Some time ago, CCP helped fund the Oculus Rift VR technology Kickstarter, and as a result about seven weeks ago they received the first developer kit versions of the hardware. A group of EVE devs had spent their 20% time, as well as a significant number of their nights and weekends, working on a fun demonstration of the rig's capabilities in the universe of EVE. In a few minutes, he said, we would have the opportunity to sit in the cockpit of Amarr and Minmatar fighters - the same fighters EVE players launch from their carriers and supercarriers - and pilot them into battle using the Oculus rig and a console-style game controller.
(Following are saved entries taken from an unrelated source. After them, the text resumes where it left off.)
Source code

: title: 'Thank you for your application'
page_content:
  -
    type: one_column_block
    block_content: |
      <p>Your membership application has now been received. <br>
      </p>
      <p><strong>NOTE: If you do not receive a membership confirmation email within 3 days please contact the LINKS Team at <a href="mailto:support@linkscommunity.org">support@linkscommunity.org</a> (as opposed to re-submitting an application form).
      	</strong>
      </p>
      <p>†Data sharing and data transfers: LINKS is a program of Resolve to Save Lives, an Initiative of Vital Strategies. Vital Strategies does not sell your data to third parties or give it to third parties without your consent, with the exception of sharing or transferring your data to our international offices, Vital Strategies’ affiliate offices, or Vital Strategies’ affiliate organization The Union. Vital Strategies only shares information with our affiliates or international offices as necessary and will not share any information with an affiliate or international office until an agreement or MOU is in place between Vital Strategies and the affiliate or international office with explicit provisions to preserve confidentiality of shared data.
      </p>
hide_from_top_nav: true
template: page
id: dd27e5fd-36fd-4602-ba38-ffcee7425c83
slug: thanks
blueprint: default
I admit I was skeptical as I listened. The idea sounds cool, to be sure, but it also sounded a bit gimmicky. From what we were being told, this was not even close to being in a releasable state. As we waited in line to try the demo, I commented to The Mittani that the whole thing reminded me uncomfortably of the time a couple of years back in which CCP demoed EVE clients running on tablets and phones on the stage at Fanfest during the EVE keynote, only to never hear a peep about mobile clients again. It seemed like a way to generate a little buzz, but nothing more.

I also went into the experience with low expectations for the level of polish on display. I was skeptical about how well the Oculus rig would work and whether it could provide a seamlessly integrated VR experience. I also expected the graphics on display to be unpolished, perhaps even untextured.

Then I strapped the Oculus rig to my face and had my expectations blown out of the water. I was sitting in a fully rendered cockpit with holographic displays floating in front of me. The Oculus tracked the movements of my head perfectly as I looked down and saw my own virtual 'body', hands on throttle and stick in the cockpit. I turned my head left and right, craning my neck as far as I could, and I was able to see around and even behind myself. My fighter, an Amarrian Templar-class, was sitting in a lovingly-rendered carrier launch bay reminiscent of the Viper launch tubes from Battlestar Galactica. 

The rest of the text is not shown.